**Exercise objective:**
Copy exactly the stretch of data below from the line with "Furthermore, thanks to" through the line with "can be compared", including both of those lines.

**Source data:**
BEGIN
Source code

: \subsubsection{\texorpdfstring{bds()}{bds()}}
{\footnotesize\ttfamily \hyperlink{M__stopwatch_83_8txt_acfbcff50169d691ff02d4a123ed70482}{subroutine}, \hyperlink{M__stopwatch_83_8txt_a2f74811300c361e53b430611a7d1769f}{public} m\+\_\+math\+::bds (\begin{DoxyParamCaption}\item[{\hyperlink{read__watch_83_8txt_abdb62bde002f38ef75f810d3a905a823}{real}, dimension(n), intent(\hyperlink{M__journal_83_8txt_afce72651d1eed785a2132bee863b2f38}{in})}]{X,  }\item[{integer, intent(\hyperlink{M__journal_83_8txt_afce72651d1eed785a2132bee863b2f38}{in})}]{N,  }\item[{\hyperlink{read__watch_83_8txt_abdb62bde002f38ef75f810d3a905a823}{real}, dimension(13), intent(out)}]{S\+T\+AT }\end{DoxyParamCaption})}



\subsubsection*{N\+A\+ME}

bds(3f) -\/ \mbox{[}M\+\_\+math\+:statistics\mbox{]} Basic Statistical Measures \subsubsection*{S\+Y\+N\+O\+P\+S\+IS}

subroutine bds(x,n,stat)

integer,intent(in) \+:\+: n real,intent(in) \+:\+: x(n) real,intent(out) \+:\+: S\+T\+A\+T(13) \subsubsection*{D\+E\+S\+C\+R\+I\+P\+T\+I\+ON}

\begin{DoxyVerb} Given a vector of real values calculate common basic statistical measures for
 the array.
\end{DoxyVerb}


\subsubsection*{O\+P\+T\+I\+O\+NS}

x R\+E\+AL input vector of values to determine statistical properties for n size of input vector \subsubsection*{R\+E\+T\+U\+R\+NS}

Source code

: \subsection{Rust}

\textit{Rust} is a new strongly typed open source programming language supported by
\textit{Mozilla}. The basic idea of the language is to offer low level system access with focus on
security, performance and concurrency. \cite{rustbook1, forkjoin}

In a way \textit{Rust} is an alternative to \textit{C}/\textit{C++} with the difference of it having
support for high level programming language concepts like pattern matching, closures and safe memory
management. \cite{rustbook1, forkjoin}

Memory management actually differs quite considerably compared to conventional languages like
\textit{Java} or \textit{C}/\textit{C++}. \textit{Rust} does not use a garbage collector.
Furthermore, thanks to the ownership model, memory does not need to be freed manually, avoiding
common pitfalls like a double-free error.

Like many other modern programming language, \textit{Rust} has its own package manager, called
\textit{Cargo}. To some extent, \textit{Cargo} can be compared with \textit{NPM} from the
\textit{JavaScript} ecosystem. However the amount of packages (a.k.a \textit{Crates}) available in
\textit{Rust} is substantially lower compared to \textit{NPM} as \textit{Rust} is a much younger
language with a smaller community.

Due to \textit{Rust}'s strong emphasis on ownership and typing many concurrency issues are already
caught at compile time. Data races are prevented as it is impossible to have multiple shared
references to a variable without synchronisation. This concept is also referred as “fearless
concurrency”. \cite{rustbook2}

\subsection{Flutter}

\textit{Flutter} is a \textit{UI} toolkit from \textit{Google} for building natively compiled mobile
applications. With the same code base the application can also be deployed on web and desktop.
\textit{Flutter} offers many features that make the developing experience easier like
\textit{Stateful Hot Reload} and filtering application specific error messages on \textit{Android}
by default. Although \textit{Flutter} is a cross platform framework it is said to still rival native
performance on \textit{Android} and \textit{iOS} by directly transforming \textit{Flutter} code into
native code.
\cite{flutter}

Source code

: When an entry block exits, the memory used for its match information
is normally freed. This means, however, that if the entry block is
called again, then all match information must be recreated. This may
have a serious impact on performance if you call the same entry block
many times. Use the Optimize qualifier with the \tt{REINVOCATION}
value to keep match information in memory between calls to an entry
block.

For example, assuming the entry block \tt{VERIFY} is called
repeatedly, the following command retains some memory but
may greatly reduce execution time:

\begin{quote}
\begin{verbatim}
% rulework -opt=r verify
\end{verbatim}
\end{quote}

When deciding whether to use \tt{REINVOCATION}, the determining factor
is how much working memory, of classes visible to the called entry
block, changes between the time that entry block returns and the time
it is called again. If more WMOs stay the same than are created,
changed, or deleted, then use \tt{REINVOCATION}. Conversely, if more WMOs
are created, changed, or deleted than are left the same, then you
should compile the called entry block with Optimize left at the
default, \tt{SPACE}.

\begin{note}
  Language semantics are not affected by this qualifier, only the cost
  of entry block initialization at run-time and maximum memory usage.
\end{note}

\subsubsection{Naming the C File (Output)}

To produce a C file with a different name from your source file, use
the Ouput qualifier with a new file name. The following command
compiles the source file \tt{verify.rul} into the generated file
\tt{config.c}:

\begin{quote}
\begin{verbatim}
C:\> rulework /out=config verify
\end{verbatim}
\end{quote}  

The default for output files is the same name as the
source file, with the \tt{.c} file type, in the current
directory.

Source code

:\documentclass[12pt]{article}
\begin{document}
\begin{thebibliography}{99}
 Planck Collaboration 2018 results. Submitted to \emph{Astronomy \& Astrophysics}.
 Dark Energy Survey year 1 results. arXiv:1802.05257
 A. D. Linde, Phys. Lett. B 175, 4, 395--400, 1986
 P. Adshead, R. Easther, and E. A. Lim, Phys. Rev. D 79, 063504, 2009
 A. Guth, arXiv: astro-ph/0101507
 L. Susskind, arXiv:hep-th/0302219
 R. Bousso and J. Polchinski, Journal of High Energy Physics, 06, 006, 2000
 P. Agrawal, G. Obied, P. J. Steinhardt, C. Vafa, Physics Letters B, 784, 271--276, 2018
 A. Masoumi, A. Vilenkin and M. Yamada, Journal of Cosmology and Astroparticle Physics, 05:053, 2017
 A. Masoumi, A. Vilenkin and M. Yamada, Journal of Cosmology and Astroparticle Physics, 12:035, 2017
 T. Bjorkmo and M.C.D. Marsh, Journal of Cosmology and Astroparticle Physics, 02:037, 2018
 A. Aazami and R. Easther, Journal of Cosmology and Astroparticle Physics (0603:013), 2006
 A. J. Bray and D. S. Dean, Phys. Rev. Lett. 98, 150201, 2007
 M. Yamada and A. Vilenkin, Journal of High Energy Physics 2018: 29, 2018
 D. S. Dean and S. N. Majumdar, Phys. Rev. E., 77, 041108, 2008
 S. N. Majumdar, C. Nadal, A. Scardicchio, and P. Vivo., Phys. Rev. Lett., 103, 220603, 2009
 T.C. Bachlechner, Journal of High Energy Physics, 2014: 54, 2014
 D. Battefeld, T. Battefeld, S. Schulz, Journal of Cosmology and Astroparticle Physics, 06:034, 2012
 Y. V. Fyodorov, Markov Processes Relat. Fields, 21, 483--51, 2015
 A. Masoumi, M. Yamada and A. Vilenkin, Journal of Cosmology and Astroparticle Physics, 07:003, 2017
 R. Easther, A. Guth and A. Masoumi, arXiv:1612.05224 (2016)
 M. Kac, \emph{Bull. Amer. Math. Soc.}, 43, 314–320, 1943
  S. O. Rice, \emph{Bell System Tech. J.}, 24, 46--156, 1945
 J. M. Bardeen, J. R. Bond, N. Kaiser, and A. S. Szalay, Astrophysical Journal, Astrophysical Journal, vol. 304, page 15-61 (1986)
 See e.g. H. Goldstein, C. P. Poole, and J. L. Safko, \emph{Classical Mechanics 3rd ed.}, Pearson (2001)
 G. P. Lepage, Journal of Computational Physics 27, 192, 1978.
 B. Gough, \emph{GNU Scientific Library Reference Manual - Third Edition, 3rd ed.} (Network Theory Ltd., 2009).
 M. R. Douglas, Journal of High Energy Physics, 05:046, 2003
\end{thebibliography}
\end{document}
END
**Answer for this exercise:**
Furthermore, thanks to the ownership model, memory does not need to be freed manually, avoiding
common pitfalls like a double-free error.

Like many other modern programming language, \textit{Rust} has its own package manager, called
\textit{Cargo}. To some extent, \textit{Cargo} can be compared with \textit{NPM} from the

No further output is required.